Other notable players in the field of mathematical software libraries used in high-performance compute-intensive scientific programming includes SUNDIALS and the Hypre Project: Exascale-capable libraries for adaptive time-stepping and scalable solvers as well as Extreme-Scale Scientific Software Stack(E4S) of the US Dept Of Energy’s Exascale Computing Project, Portable, Extensible Toolkit for Scientific Computation (PETSc), pronounced PET-see, Multiphysics Object Oriented Simulation Environment (MOOSE), Open Source Field Operation and Manipulation (OpenFoam) for computational fluid dynamics, Distributed and Unified Numerics Environment(DUNE) … and hosts of other numerical libraries.
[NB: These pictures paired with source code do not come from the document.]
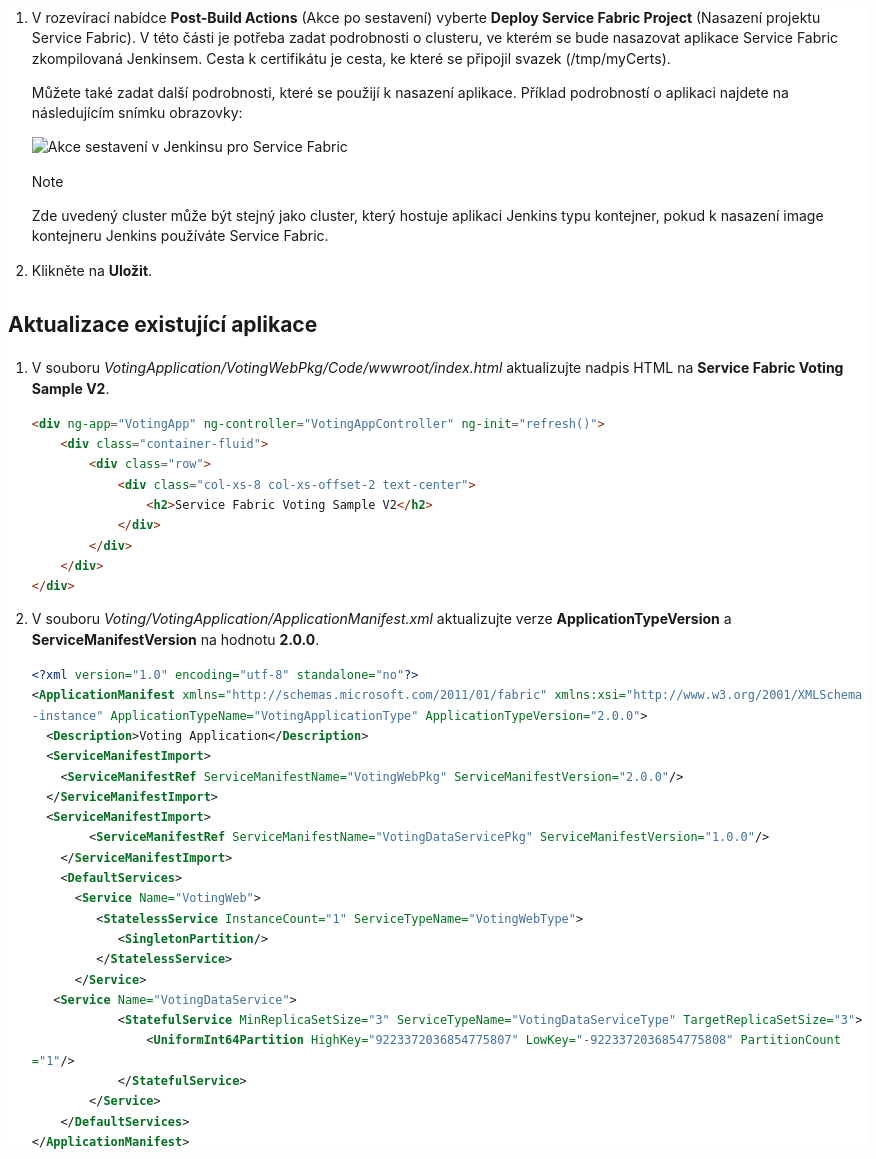 1. V rozevírací nabídce **Post-Build Actions** (Akce po sestavení) vyberte **Deploy Service Fabric Project** (Nasazení projektu Service Fabric). V této části je potřeba zadat podrobnosti o clusteru, ve kterém se bude nasazovat aplikace Service Fabric zkompilovaná Jenkinsem. Cesta k certifikátu je cesta, ke které se připojil svazek (/tmp/myCerts).

    Můžete také zadat další podrobnosti, které se použijí k nasazení aplikace. Příklad podrobností o aplikaci najdete na následujícím snímku obrazovky:

    ![Akce sestavení v Jenkinsu pro Service Fabric](./media/service-fabric-tutorial-java-jenkins/sfjenkins.png)

    > [!NOTE]
    > Zde uvedený cluster může být stejný jako cluster, který hostuje aplikaci Jenkins typu kontejner, pokud k nasazení image kontejneru Jenkins používáte Service Fabric.
    >

1. Klikněte na **Uložit**.

## <a name="update-your-existing-application"></a>Aktualizace existující aplikace

1. V souboru *VotingApplication/VotingWebPkg/Code/wwwroot/index.html* aktualizujte nadpis HTML na **Service Fabric Voting Sample V2**.

    ```html
    <div ng-app="VotingApp" ng-controller="VotingAppController" ng-init="refresh()">
        <div class="container-fluid">
            <div class="row">
                <div class="col-xs-8 col-xs-offset-2 text-center">
                    <h2>Service Fabric Voting Sample V2</h2>
                </div>
            </div>
        </div>
    </div>
    ```

1. V souboru *Voting/VotingApplication/ApplicationManifest.xml* aktualizujte verze **ApplicationTypeVersion** a **ServiceManifestVersion** na hodnotu **2.0.0**.

    ```xml
    <?xml version="1.0" encoding="utf-8" standalone="no"?>
    <ApplicationManifest xmlns="http://schemas.microsoft.com/2011/01/fabric" xmlns:xsi="http://www.w3.org/2001/XMLSchema-instance" ApplicationTypeName="VotingApplicationType" ApplicationTypeVersion="2.0.0">
      <Description>Voting Application</Description>
      <ServiceManifestImport>
        <ServiceManifestRef ServiceManifestName="VotingWebPkg" ServiceManifestVersion="2.0.0"/>
      </ServiceManifestImport>
      <ServiceManifestImport>
            <ServiceManifestRef ServiceManifestName="VotingDataServicePkg" ServiceManifestVersion="1.0.0"/>
        </ServiceManifestImport>
        <DefaultServices>
          <Service Name="VotingWeb">
             <StatelessService InstanceCount="1" ServiceTypeName="VotingWebType">
                <SingletonPartition/>
             </StatelessService>
          </Service>
       <Service Name="VotingDataService">
                <StatefulService MinReplicaSetSize="3" ServiceTypeName="VotingDataServiceType" TargetReplicaSetSize="3">
                    <UniformInt64Partition HighKey="9223372036854775807" LowKey="-9223372036854775808" PartitionCount="1"/>
                </StatefulService>
            </Service>
        </DefaultServices>
    </ApplicationManifest>
    ```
Since expertise in the application domain for different forms of sensors and instruments that interact with the world is going to important … the need for scripting languages and numerical data science scratchpads will be even more necessary than now, just as part of the toolkit that’s taken for granted, ie maybe more essential than being able to use a whiteboard or pen/notepad … accordingly, we should also mention the growing set of different Python libraries that are used for scientific computing, including the old favorites, NumPy, SciPy, Matplotlib, Pandas, SymPy, Jupyter Notebooks as well as the PyTorch, TensorFlow, Keras, Scikit-learn ecoystems … and the new proliferation of favorites like Dask, Xarray, Holoviews, Bokeh, Plotly, Dash, Streamlit, Altair, Seaborn, Statsmodels, Scikit-image, NetworkX, Gensim, NLTK, Spacy, TextBlob, Pattern, PyMC3, Edward, Pyro, ArviZ, Theano, Lasagne, Pymc-learn, et al This set of different data science scripting tools will NEVER stop expanding … IT CAN’T … because the application domain for sensors and instruments that interact with the world is always going to be GROWING, changing and the set of new uses will always be EXPANDING.